Required action: Only one stretch of the data below is wanted: the lines starting at the one with "for all $n\geq 1$, $k\geq 2$." and ending at the one with "pigeonhole principles.", both included, given again exactly.

START Dataset entries

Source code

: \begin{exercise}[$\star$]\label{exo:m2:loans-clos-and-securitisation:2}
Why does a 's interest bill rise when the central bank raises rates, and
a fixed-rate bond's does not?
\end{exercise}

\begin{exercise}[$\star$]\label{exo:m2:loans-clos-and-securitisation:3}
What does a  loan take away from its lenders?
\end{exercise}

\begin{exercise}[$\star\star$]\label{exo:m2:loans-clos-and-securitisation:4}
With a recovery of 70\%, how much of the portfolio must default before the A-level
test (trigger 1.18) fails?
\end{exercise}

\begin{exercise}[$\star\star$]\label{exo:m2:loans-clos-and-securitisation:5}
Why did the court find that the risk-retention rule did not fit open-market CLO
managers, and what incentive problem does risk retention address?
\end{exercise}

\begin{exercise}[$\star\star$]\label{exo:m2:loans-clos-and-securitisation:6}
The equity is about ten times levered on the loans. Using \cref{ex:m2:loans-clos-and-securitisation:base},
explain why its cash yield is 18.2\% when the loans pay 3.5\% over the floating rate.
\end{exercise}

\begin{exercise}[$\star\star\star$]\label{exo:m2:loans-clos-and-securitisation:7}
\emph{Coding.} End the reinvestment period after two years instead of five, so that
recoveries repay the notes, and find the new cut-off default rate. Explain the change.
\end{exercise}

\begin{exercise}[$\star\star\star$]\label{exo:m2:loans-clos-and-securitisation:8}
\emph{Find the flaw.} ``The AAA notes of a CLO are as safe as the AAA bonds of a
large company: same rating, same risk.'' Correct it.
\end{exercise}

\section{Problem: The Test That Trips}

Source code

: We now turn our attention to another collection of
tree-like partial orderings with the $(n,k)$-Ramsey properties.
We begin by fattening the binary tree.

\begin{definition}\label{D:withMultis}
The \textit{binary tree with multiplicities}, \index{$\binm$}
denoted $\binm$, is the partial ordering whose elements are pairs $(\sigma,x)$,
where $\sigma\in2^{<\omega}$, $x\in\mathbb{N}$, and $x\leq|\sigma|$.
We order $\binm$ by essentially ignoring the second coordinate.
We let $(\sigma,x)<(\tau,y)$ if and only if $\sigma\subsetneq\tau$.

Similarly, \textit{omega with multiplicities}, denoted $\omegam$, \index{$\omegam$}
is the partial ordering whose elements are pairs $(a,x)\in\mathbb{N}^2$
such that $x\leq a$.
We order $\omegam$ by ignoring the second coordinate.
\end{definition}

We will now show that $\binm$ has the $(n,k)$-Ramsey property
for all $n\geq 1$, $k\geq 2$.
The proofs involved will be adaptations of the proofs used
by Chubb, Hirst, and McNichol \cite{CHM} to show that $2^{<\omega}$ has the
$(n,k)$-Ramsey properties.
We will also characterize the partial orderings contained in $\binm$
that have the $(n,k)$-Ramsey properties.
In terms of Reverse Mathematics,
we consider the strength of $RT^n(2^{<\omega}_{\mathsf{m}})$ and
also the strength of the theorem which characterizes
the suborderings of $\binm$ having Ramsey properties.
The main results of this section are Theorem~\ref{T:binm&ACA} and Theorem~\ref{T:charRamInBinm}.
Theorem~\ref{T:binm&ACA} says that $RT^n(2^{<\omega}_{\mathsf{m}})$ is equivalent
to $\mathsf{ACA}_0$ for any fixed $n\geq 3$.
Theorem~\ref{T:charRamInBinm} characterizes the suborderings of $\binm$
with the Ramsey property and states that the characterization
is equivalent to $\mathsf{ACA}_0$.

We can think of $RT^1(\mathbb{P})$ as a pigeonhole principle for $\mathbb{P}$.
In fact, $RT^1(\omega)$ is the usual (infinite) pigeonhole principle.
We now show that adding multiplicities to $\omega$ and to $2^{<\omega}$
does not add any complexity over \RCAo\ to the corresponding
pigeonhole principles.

END Dataset entries
START Dataset entries

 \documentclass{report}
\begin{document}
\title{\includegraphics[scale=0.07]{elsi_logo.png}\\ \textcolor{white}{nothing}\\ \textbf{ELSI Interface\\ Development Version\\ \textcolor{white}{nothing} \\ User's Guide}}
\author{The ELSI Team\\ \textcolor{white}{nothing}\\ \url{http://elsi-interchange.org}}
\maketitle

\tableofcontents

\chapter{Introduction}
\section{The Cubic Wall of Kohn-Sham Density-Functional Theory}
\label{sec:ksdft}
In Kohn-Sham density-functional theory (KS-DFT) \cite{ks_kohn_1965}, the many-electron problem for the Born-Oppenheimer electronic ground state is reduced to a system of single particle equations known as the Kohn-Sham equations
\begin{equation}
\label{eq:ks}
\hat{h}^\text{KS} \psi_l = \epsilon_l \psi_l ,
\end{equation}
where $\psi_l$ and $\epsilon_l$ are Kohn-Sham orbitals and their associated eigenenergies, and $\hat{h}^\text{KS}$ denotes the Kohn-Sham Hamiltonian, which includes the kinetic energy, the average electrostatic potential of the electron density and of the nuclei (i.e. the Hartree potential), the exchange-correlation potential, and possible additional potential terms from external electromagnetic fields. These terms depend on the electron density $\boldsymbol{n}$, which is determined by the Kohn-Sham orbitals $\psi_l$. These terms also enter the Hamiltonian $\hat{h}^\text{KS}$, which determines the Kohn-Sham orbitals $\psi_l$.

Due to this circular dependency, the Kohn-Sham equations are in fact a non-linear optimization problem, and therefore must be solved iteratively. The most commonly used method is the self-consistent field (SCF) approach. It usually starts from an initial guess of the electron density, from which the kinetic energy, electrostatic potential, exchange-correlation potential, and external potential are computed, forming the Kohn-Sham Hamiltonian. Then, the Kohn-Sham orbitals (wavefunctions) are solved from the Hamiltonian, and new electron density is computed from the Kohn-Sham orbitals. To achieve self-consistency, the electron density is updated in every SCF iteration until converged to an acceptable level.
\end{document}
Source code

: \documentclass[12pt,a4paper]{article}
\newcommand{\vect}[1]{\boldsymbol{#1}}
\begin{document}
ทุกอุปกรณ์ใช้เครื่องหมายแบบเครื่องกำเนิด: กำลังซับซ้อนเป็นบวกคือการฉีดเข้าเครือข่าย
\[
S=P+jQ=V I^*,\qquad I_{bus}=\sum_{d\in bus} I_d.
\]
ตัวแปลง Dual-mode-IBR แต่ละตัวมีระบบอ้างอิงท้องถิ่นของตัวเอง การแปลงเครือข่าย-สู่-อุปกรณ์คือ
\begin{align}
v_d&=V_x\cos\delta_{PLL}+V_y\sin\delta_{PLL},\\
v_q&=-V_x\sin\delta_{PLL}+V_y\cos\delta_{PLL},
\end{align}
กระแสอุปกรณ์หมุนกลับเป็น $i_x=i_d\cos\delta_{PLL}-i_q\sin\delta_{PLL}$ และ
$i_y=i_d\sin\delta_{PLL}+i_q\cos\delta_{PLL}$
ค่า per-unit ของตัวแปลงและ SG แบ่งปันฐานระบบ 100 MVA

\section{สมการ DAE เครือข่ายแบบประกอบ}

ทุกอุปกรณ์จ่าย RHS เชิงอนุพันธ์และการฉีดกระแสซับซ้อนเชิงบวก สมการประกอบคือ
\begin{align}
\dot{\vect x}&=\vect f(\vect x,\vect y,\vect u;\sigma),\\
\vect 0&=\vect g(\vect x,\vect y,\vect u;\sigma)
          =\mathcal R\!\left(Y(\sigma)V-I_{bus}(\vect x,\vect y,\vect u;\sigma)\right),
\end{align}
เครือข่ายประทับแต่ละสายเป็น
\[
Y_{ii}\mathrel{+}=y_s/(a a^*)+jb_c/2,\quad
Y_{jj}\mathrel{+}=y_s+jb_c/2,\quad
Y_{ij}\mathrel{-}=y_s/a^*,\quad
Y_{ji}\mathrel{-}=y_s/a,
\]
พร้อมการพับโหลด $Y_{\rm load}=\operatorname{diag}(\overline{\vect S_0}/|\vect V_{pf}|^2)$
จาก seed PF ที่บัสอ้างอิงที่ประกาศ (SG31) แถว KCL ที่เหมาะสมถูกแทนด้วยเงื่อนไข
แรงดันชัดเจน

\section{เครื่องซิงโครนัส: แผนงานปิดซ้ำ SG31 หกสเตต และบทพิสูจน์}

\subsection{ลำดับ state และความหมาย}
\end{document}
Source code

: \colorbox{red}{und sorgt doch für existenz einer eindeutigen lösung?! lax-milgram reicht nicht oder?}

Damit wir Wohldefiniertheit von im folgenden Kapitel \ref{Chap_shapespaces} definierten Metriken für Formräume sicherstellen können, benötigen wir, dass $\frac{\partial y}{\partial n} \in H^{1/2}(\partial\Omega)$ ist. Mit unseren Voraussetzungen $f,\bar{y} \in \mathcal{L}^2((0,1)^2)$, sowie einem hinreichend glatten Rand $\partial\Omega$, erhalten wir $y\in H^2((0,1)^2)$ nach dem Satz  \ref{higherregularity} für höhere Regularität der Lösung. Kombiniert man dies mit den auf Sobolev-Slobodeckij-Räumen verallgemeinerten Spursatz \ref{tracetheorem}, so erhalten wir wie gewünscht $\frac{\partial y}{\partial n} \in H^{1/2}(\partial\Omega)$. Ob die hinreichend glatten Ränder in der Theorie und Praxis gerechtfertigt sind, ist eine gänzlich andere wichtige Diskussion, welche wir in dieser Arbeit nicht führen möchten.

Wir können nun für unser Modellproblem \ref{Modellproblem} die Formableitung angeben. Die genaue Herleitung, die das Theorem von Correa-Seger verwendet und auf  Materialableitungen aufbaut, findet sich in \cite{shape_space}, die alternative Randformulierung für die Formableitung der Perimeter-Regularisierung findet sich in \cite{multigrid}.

END Dataset entries
START Dataset entries

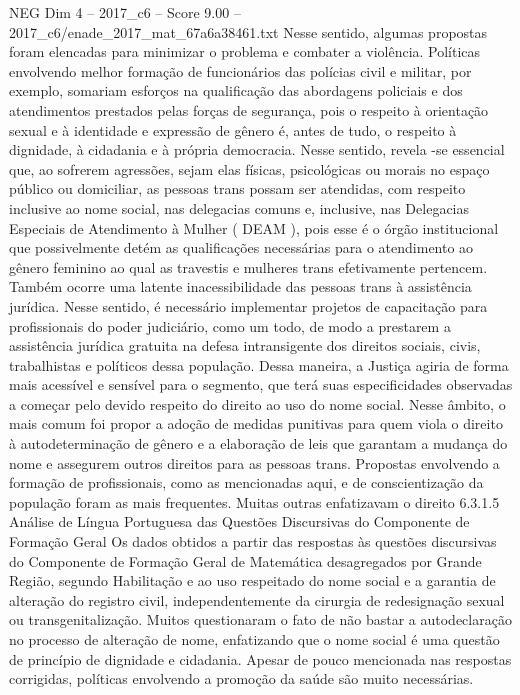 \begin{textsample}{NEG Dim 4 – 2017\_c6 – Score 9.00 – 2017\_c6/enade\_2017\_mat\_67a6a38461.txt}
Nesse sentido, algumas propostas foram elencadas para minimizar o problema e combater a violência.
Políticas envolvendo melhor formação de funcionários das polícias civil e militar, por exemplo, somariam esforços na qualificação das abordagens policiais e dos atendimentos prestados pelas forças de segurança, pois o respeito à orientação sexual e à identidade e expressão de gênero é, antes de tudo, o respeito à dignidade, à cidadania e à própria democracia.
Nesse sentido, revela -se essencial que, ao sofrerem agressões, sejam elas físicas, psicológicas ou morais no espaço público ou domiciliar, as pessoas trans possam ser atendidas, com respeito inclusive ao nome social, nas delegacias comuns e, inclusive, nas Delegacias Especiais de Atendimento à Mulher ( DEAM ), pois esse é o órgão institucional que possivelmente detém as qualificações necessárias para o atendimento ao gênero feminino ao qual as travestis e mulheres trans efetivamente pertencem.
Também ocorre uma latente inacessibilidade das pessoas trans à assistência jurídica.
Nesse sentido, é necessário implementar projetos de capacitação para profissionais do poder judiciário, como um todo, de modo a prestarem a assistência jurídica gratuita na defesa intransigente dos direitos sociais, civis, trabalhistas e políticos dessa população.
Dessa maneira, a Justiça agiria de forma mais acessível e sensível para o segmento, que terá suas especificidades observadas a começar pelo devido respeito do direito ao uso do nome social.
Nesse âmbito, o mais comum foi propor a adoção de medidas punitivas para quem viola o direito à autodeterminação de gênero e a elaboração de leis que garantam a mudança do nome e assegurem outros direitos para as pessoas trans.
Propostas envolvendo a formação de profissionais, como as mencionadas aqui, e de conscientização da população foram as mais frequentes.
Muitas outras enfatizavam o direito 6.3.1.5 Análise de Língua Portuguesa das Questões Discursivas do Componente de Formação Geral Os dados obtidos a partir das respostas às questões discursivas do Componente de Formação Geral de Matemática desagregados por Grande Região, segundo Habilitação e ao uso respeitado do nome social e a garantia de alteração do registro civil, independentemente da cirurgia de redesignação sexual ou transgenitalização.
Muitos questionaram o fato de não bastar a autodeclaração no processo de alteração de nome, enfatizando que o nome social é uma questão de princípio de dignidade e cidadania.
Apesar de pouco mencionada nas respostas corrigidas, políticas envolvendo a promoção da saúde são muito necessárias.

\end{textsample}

END Dataset entries

Response below:
for all $n\geq 1$, $k\geq 2$.
The proofs involved will be adaptations of the proofs used
by Chubb, Hirst, and McNichol \cite{CHM} to show that $2^{<\omega}$ has the
$(n,k)$-Ramsey properties.
We will also characterize the partial orderings contained in $\binm$
that have the $(n,k)$-Ramsey properties.
In terms of Reverse Mathematics,
we consider the strength of $RT^n(2^{<\omega}_{\mathsf{m}})$ and
also the strength of the theorem which characterizes
the suborderings of $\binm$ having Ramsey properties.
The main results of this section are Theorem~\ref{T:binm&ACA} and Theorem~\ref{T:charRamInBinm}.
Theorem~\ref{T:binm&ACA} says that $RT^n(2^{<\omega}_{\mathsf{m}})$ is equivalent
to $\mathsf{ACA}_0$ for any fixed $n\geq 3$.
Theorem~\ref{T:charRamInBinm} characterizes the suborderings of $\binm$
with the Ramsey property and states that the characterization
is equivalent to $\mathsf{ACA}_0$.

We can think of $RT^1(\mathbb{P})$ as a pigeonhole principle for $\mathbb{P}$.
In fact, $RT^1(\omega)$ is the usual (infinite) pigeonhole principle.
We now show that adding multiplicities to $\omega$ and to $2^{<\omega}$
does not add any complexity over \RCAo\ to the corresponding
pigeonhole principles.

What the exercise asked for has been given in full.